▶ What you will do:
Return copies of the lines below that mention "running".

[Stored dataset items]
☆ ☆ ☆ ☆ ☆ ☆ ☆

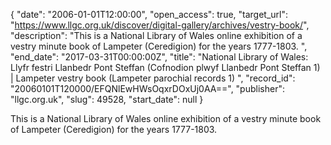 {
  "date": "2006-01-01T12:00:00", 
  "open_access": true, 
  "target_url": "https://www.llgc.org.uk/discover/digital-gallery/archives/vestry-book/", 
  "description": "This is a National Library of Wales online exhibition of a vestry minute book of Lampeter (Ceredigion) for the years 1777-1803. ", 
  "end_date": "2017-03-31T00:00:00Z", 
  "title": "National Library of Wales: Llyfr festri Llanbedr Pont Steffan (Cofnodion plwyf Llanbedr Pont Steffan 1) | Lampeter vestry book (Lampeter parochial records 1) ", 
  "record_id": "20060101T120000/EFQNlEwHWsOqxrDOxUj0AA==", 
  "publisher": "llgc.org.uk", 
  "slug": 49528, 
  "start_date": null
}

This is a National Library of Wales online exhibition of a vestry minute book of Lampeter (Ceredigion) for the years 1777-1803. 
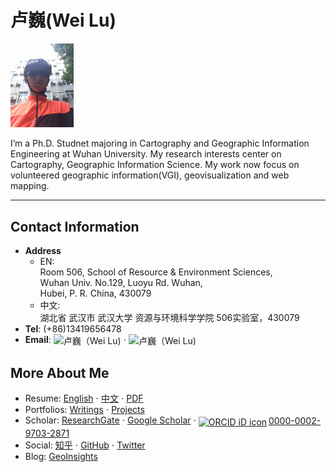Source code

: # 卢巍(Wei Lu)
<img src="static/me.jpeg" alt="卢巍（Wei Lu)" style="width: 20%;"/>

I’m a Ph.D. Studnet majoring in Cartography and Geographic Information Engineering at Wuhan University. My research interests center on Cartography, Geographic Information Science. My work now focus on volunteered geographic information(VGI), geovisualization and web mapping.
<hr/>

## Contact Information
* **Address**
  - EN: <br/>
        Room 506, School of Resource & Environment Sciences,<br/>
        Wuhan Univ. No.129, Luoyu Rd. Wuhan,<br/>
        Hubei, P. R. China, 430079 <br/>
  - 中文:<br/>
        湖北省 武汉市 武汉大学 资源与环境科学学院 506实验室，430079
* **Tel**: (+86)13419656478
* **Email**: <img src="../static/images/whu.gif" style="display: inline-block;vertical-align: middle;" alt="卢巍（Wei Lu)"/> &sdot;  <img src="../static/images/gmail.gif" style="display: inline-block;vertical-align: middle;" alt="卢巍（Wei Lu)"/>

## More About Me
* Resume: [English](pages/resume.en.html) &sdot; [中文](pages/resume.zh.html) &sdot; [PDF](static/resume.pdf)
* Portfolios: [Writings](pages/writings.html) &sdot; [Projects](pages/projects.html)
* Scholar: [ResearchGate](https://www.researchgate.net/profile/Wei_Lu77) &sdot; [Google Scholar](https://scholar.google.com/citations?user=q8gtz8AAAAAJ) &sdot; <a href="https://orcid.org/0000-0002-9703-2871" target="orcid.widget" rel="noopener noreferrer" style="vertical-align:middle;"><img src="https://orcid.org/sites/default/files/images/orcid_16x16.png" style="vertical-align:middle;width:1em;margin-right:.2em;" alt="ORCID iD icon">0000-0002-9703-2871</a>
* Social: [知乎](https://zhihu.com/people/luwei14) &sdot; [GitHub](https://github.com/luwei14) &sdot; [Twitter](https://twitter.com/VerusLoo)
* Blog: [GeoInsights](http://geoinsights.xyz)
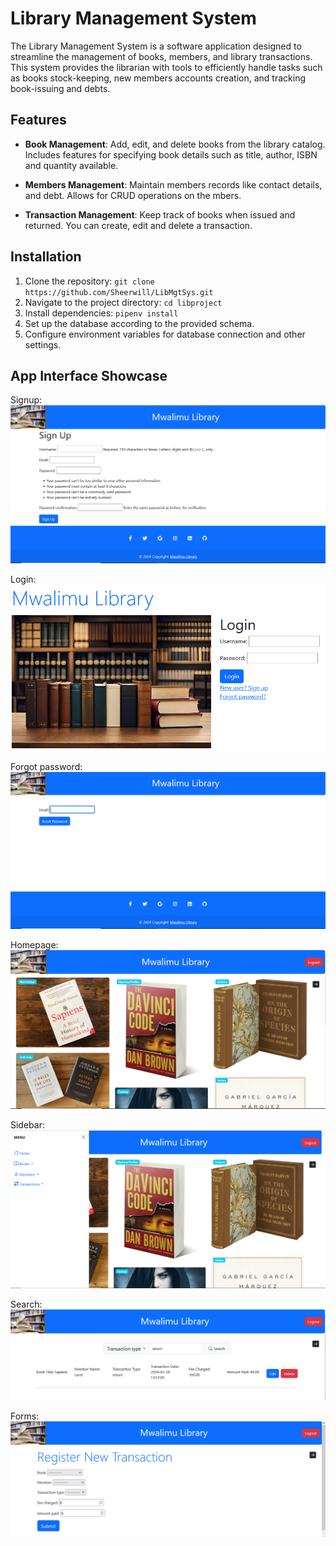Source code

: # Library Management System

The Library Management System is a software application designed to streamline the management of books, members, and library transactions. This system provides the librarian with tools to efficiently handle tasks such as books stock-keeping, new members accounts creation, and tracking book-issuing and debts.

## Features

- **Book Management**: Add, edit, and delete books from the library catalog. Includes features for specifying book details such as title, author, ISBN and quantity available.

- **Members Management**: Maintain members records like contact details, and debt. Allows for CRUD operations on the mbers.

- **Transaction Management**: Keep track of books when issued and returned. You can create, edit and delete a transaction.



## Installation

1. Clone the repository: `git clone https://github.com/Sheerwill/LibMgtSys.git`
2. Navigate to the project directory: `cd libproject`
3. Install dependencies: `pipenv install`
4. Set up the database according to the provided schema.
5. Configure environment variables for database connection and other settings.
   
## App Interface Showcase

Signup:
![Signup](https://raw.githubusercontent.com/Sheerwill/LibMgtSys/main/LibProject/LibApp/static/images/Signup.PNG)

Login:
![Login](https://raw.githubusercontent.com/Sheerwill/LibMgtSys/main/LibProject/LibApp/static/images/login.PNG)

Forgot password:
![Forgot password](https://raw.githubusercontent.com/Sheerwill/LibMgtSys/main/LibProject/LibApp/static/images/forgot_password.PNG)

Homepage:
![Homepage](https://raw.githubusercontent.com/Sheerwill/LibMgtSys/main/LibProject/LibApp/static/images/Homepage.PNG)

Sidebar:
![Sidebar](https://raw.githubusercontent.com/Sheerwill/LibMgtSys/main/LibProject/LibApp/static/images/Sidebar.PNG)

Search:
![Search](https://raw.githubusercontent.com/Sheerwill/LibMgtSys/main/LibProject/LibApp/static/images/Search.PNG)

Forms:
![Forms](https://raw.githubusercontent.com/Sheerwill/LibMgtSys/main/LibProject/LibApp/static/images/forms.PNG)
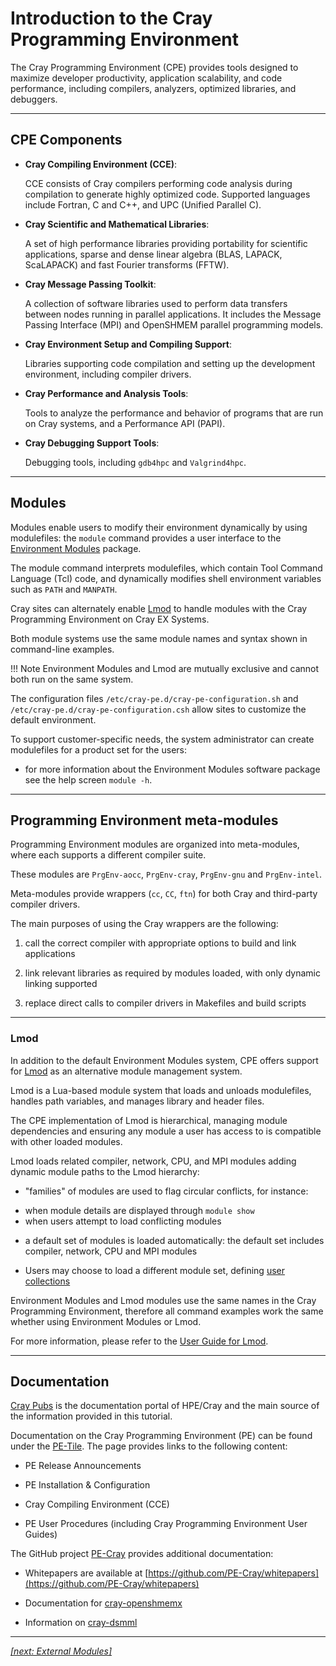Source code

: # Introduction to the Cray Programming Environment

The Cray Programming Environment (CPE) provides tools designed to maximize developer productivity, application 
scalability, and code performance, including compilers, analyzers, optimized libraries, and debuggers. 

---

## CPE Components

* __Cray Compiling Environment (CCE)__:

  CCE consists of Cray compilers performing code analysis during compilation to generate highly optimized code. 
  Supported languages include Fortran, C and C++, and UPC (Unified Parallel C).

* __Cray Scientific and Mathematical Libraries__: 

  A set of high performance libraries providing portability for scientific applications, sparse and dense linear
  algebra (BLAS, LAPACK, ScaLAPACK) and fast Fourier transforms (FFTW).

* __Cray Message Passing Toolkit__:

  A collection of software libraries used to perform data transfers between nodes running in parallel applications. 
  It includes the Message Passing Interface (MPI) and OpenSHMEM parallel programming models. 

* __Cray Environment Setup and Compiling Support__:
  
  Libraries supporting code compilation and setting up the development environment, including compiler drivers.

* __Cray Performance and Analysis Tools__:

  Tools to analyze the performance and behavior of programs that are run on Cray systems, and a Performance API (PAPI).

* __Cray Debugging Support Tools__:

  Debugging tools, including `gdb4hpc` and `Valgrind4hpc`.

---

## Modules

Modules enable users to modify their environment dynamically by using modulefiles: 
the `module` command provides a user interface to the [Environment Modules](https://modules.readthedocs.io) package. 

The module command interprets modulefiles, which contain Tool Command Language (Tcl) code, 
and dynamically modifies shell environment variables such as `PATH` and `MANPATH`.

Cray sites can alternately enable [Lmod](https://lmod.readthedocs.io) to handle modules with the 
Cray Programming Environment on Cray EX Systems. 

Both module systems use the same module names and syntax shown in command-line examples.

!!! Note
    Environment Modules and Lmod are mutually exclusive and cannot both run on the same system.

The configuration files `/etc/cray-pe.d/cray-pe-configuration.sh` and `/etc/cray-pe.d/cray-pe-configuration.csh` 
allow sites to customize the default environment. 

To support customer-specific needs, the system administrator 
can create modulefiles for a product set for the users: 

* for more information about the Environment Modules software package see the help screen `module -h`.

---

## Programming Environment meta-modules

Programming Environment modules are organized into meta-modules, where each supports a different compiler suite. 

These modules are `PrgEnv-aocc`, `PrgEnv-cray`, `PrgEnv-gnu` and `PrgEnv-intel`. 

Meta-modules provide wrappers (`cc`, `CC`, `ftn`) for both Cray and third-party compiler drivers.

The main purposes of using the Cray wrappers are the following:

1. call the correct compiler with appropriate options to build and link applications 

1. link relevant libraries as required by modules loaded, with only dynamic linking supported 

1. replace direct calls to compiler drivers in Makefiles and build scripts

---

### Lmod

In addition to the default Environment Modules system, CPE offers support 
for [Lmod](https://lmod.readthedocs.io) as an alternative module management system.

Lmod is a Lua-based module system that loads and unloads modulefiles, handles path variables, and manages
library and header files.

The CPE implementation of Lmod is hierarchical, managing module dependencies and ensuring any module a
user has access to is compatible with other loaded modules. 

Lmod loads related compiler, network, CPU, and MPI modules adding dynamic module paths to the Lmod hierarchy:

* "families" of modules are used to flag circular conflicts, for instance: 
 - when module details are displayed through `module show`
 - when users attempt to load conflicting modules

* a default set of modules is loaded automatically: the default set includes compiler, network, CPU and MPI modules

* Users may choose to load a different module set, 
defining [user collections](https://lmod.readthedocs.io/en/latest/010_user.html#user-collections-label)

Environment Modules and Lmod modules use the same names in the Cray Programming Environment, 
therefore all command examples work the same whether using Environment Modules or Lmod.

For more information, please refer to the [User Guide for Lmod](https://lmod.readthedocs.io/en/latest/010_user.html).

---

## Documentation

[Cray Pubs](https://pubs.cray.com) is the documentation portal of HPE/Cray 
and the main source of the information provided in this tutorial. 

Documentation on the Cray Programming Environment (PE) can be found under 
the [PE-Tile](https://pubs.cray.com/category/pe-tile). 
The page provides links to the following content:

* PE Release Announcements

* PE Installation & Configuration

* Cray Compiling Environment (CCE)

* PE User Procedures (including Cray Programming Environment User Guides)

The GitHub project [PE-Cray](https://github.com/PE-Cray) provides additional documentation:

* Whitepapers are available at [https://github.com/PE-Cray/whitepapers](https://github.com/PE-Cray/whitepapers)

* Documentation for [cray-openshmemx](https://github.com/PE-Cray/cray-openshmemx)

* Information on [cray-dsmml](https://github.com/PE-Cray/cray-dsmml)

---

*[[next: External Modules]](external_modules.md)*
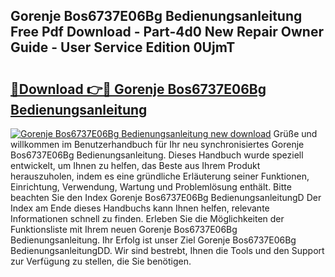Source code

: ## Gorenje Bos6737E06Bg Bedienungsanleitung Free Pdf Download - Part-4d0 New Repair Owner Guide - User Service Edition 0UjmT

# <h2><a href="http://df558tx.blite.top/?on=Gorenje+Bos6737E06Bg+Bedienungsanleitung">🔗Download 👉🔴 Gorenje Bos6737E06Bg Bedienungsanleitung</a></h2>

[![Gorenje Bos6737E06Bg Bedienungsanleitung new download](https://i.imgur.com/lujVjoI.png)](http://df558tx.blite.top/?on=Gorenje+Bos6737E06Bg+Bedienungsanleitung)
Grüße und willkommen im Benutzerhandbuch für Ihr neu synchronisiertes Gorenje Bos6737E06Bg Bedienungsanleitung. Dieses Handbuch wurde speziell entwickelt, um Ihnen zu helfen, das Beste aus Ihrem Produkt herauszuholen, indem es eine gründliche Erläuterung seiner Funktionen, Einrichtung, Verwendung, Wartung und Problemlösung enthält. Bitte beachten Sie den Index Gorenje Bos6737E06Bg BedienungsanleitungD Der Index am Ende dieses Handbuchs kann Ihnen helfen, relevante Informationen schnell zu finden. Erleben Sie die Möglichkeiten der Funktionsliste mit Ihrem neuen Gorenje Bos6737E06Bg Bedienungsanleitung. Ihr Erfolg ist unser Ziel Gorenje Bos6737E06Bg BedienungsanleitungDD. Wir sind bestrebt, Ihnen die Tools und den Support zur Verfügung zu stellen, die Sie benötigen.
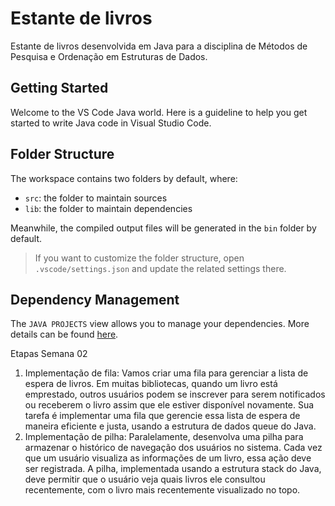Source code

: # Estante de livros
Estante de livros desenvolvida em Java para a disciplina de Métodos de Pesquisa e Ordenação em Estruturas de Dados.

## Getting Started

Welcome to the VS Code Java world. Here is a guideline to help you get started to write Java code in Visual Studio Code.

## Folder Structure

The workspace contains two folders by default, where:

- `src`: the folder to maintain sources
- `lib`: the folder to maintain dependencies

Meanwhile, the compiled output files will be generated in the `bin` folder by default.

> If you want to customize the folder structure, open `.vscode/settings.json` and update the related settings there.

## Dependency Management

The `JAVA PROJECTS` view allows you to manage your dependencies. More details can be found [here](https://github.com/microsoft/vscode-java-dependency#manage-dependencies).



Etapas
Semana 02
1. Implementação de fila: Vamos criar uma fila para gerenciar a lista de espera de livros. Em muitas bibliotecas, quando um livro está emprestado, outros usuários podem se inscrever para serem notificados ou receberem o livro assim que ele estiver disponível novamente. Sua tarefa é implementar uma fila que gerencie essa lista de espera de maneira eficiente e justa, usando a estrutura de dados queue do Java.
2. Implementação de pilha: Paralelamente, desenvolva uma pilha para armazenar o histórico de navegação dos usuários no sistema. Cada vez que um usuário visualiza as informações de um livro, essa ação deve ser registrada. A pilha, implementada usando a estrutura stack do Java, deve permitir que o usuário veja quais livros ele consultou recentemente, com o livro mais recentemente visualizado no topo.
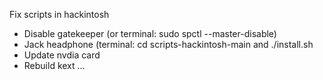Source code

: Fix scripts in hackintosh
- Disable gatekeeper (or terminal: sudo spctl --master-disable)
- Jack headphone (terminal: cd scripts-hackintosh-main and ./install.sh
- Update nvdia card
- Rebuild kext ...
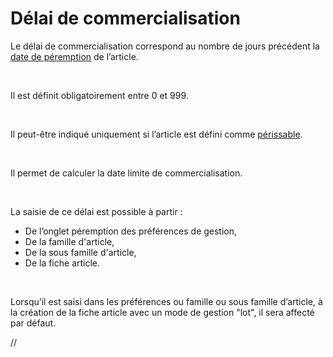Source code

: # Délai de commercialisation


Le délai de commercialisation correspond au nombre de jours précédent 
 la [date de péremption](../../../../Stocks/NumerosLots/Trier/DatePeremption.md) de l’article.


 


Il est définit obligatoirement entre 0 et 999.


 


Il peut-être indiqué uniquement si l’article est défini comme [périssable](../../../../Stocks/NumerosLots/Trier/ArticlePerissable.md).


 


Il permet de calculer la date limite de commercialisation.


 


La saisie de ce délai est possible à partir :


* De l’onglet péremption des 
 préférences de gestion,
* De la famille d'article,
* De la sous famille d'article,
* De la fiche article.


 


Lorsqu’il est saisi dans les préférences ou famille ou sous famille 
 d’article, à la création de la fiche article avec un mode de gestion "lot", 
 il sera affecté par défaut.


//<![CDATA[
 if( typeof( FilePopupInit ) != 'function' ) FilePopupInit = new Function();
 FilePopupInit('a1');
//]]>
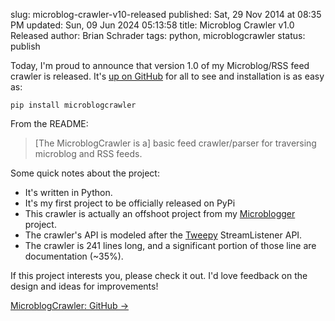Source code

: slug: microblog-crawler-v10-released
published: Sat, 29 Nov 2014 at 08:35 PM
updated: Sun, 09 Jun 2024 05:13:58 
title: Microblog Crawler v1.0 Released
author: Brian Schrader
tags: python, microblogcrawler
status: publish

Today, I'm proud to announce that version 1.0 of my Microblog/RSS feed crawler is released. It's [up on GitHub][1] for all to see and installation is as easy as:

`pip install microblogcrawler`

[1]: https://github.com/Sonictherocketman/microblog_crawler

From the README:

> [The MicroblogCrawler is a] basic feed crawler/parser for traversing microblog and RSS feeds.

Some quick notes about the project:

- It's written in Python.
- It's my first project to be officially released on PyPi
- This crawler is actually an offshoot project from my [Microblogger][2] project. 
- The crawler's API is modeled after the [Tweepy][3] StreamListener API.
- The crawler is 241 lines long, and a significant portion of those line are documentation (~35%).

[2]: https://github.com/Sonictherocketman/Microblogger
[3]: https://github.com/tweepy/tweepy

If this project interests you, please check it out. I'd love feedback on the design and ideas for improvements!

[MicroblogCrawler: GitHub &#8594;](https://github.com/Sonictherocketman/microblog_crawler)
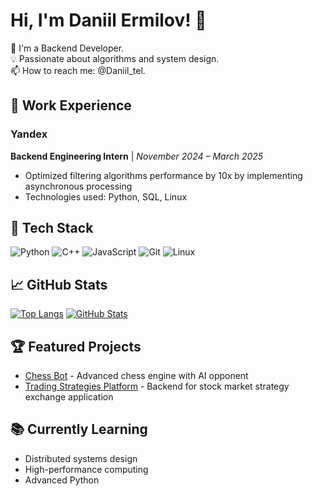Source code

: # Hi, I'm Daniil Ermilov! 👋

🚀 I'm a Backend Developer.  
💡 Passionate about algorithms and system design.  
📫 How to reach me: @Daniil_tel.

## 💼 Work Experience  

### Yandex  
**Backend Engineering Intern** | *November 2024 – March 2025*  
- Optimized filtering algorithms performance by 10x by implementing asynchronous processing  
- Technologies used: Python, SQL, Linux  

## 🔧 Tech Stack
![Python](https://img.shields.io/badge/-Python-3776AB?logo=python&logoColor=white)
![C++](https://img.shields.io/badge/-C++-00599C?logo=c%2B%2B&logoColor=white)
![JavaScript](https://img.shields.io/badge/-JavaScript-F7DF1E?logo=javascript&logoColor=black)
![Git](https://img.shields.io/badge/-Git-F05032?logo=git&logoColor=white)
![Linux](https://img.shields.io/badge/-Linux-FCC624?logo=linux&logoColor=black)

## 📈 GitHub Stats
[![Top Langs](https://github-readme-stats.vercel.app/api/top-langs/?username=danya-ermilov&layout=compact&theme=dracula&hide=html,css)](https://github.com/anuraghazra/github-readme-stats)
[![GitHub Stats](https://github-readme-stats.vercel.app/api?username=danya-ermilov&show_icons=true&theme=dracula&count_private=true)](https://github.com/anuraghazra/github-readme-stats)

## 🏆 Featured Projects
- [Chess Bot](https://github.com/danya-ermilov/chess_bot) - Advanced chess engine with AI opponent
- [Trading Strategies Platform](https://github.com/danya-ermilov/server) - Backend for stock market strategy exchange application

## 📚 Currently Learning
- Distributed systems design
- High-performance computing
- Advanced Python
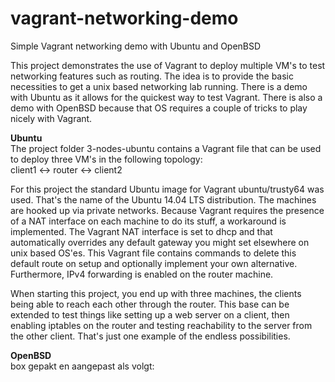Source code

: # vagrant-networking-demo
Simple Vagrant networking demo with Ubuntu and OpenBSD

This project demonstrates the use of Vagrant to deploy multiple VM's to test networking features such as routing. The idea is to provide the basic necessities to get a unix based networking lab running. There is a demo with Ubuntu as it allows for the quickest way to test Vagrant. There is also a demo with OpenBSD because that OS requires a couple of tricks to play nicely with Vagrant.

**Ubuntu**  
The project folder 3-nodes-ubuntu contains a Vagrant file that can be used to deploy three VM's in the following topology:  
client1 <-> router <-> client2  
  
For this project the standard Ubuntu image for Vagrant ubuntu/trusty64 was used. That's the name of the Ubuntu 14.04 LTS distribution. The machines are hooked up via private networks. Because Vagrant requires the presence of a NAT interface on each machine to do its stuff, a workaround is implemented. The Vagrant NAT interface is set to dhcp and that automatically overrides any default gateway you might set elsewhere on unix based OS'es. This Vagrant file contains commands to delete this default route on setup and optionally implement your own alternative. Furthermore, IPv4 forwarding is enabled on the router machine.  
  
When starting this project, you end up with three machines, the clients being able to reach each other through the router. This base can be extended to test things like setting up a web server on a client, then enabling iptables on the router and testing reachability to the server from the other client. That's just one example of the endless possibilities.

**OpenBSD**  
box gepakt en aangepast als volgt:

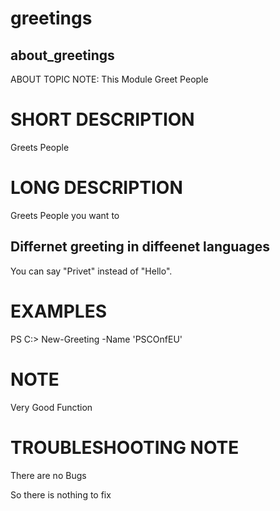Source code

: # greetings
## about_greetings

ABOUT TOPIC NOTE:
This Module Greet People

# SHORT DESCRIPTION
Greets People

# LONG DESCRIPTION
Greets People you want to

## Differnet greeting in diffeenet languages
You can say "Privet" instead of "Hello".

# EXAMPLES
PS C:\> New-Greeting -Name 'PSCOnfEU'

# NOTE
Very Good Function

# TROUBLESHOOTING NOTE
There are no Bugs

So there is nothing to fix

☆ ☆ ☆ ☆ ☆ ☆ ☆

▶ Completed exercise:
  A collection of software libraries used to perform data transfers between nodes running in parallel applications. 
This project demonstrates the use of Vagrant to deploy multiple VM's to test networking features such as routing. The idea is to provide the basic necessities to get a unix based networking lab running. There is a demo with Ubuntu as it allows for the quickest way to test Vagrant. There is also a demo with OpenBSD because that OS requires a couple of tricks to play nicely with Vagrant.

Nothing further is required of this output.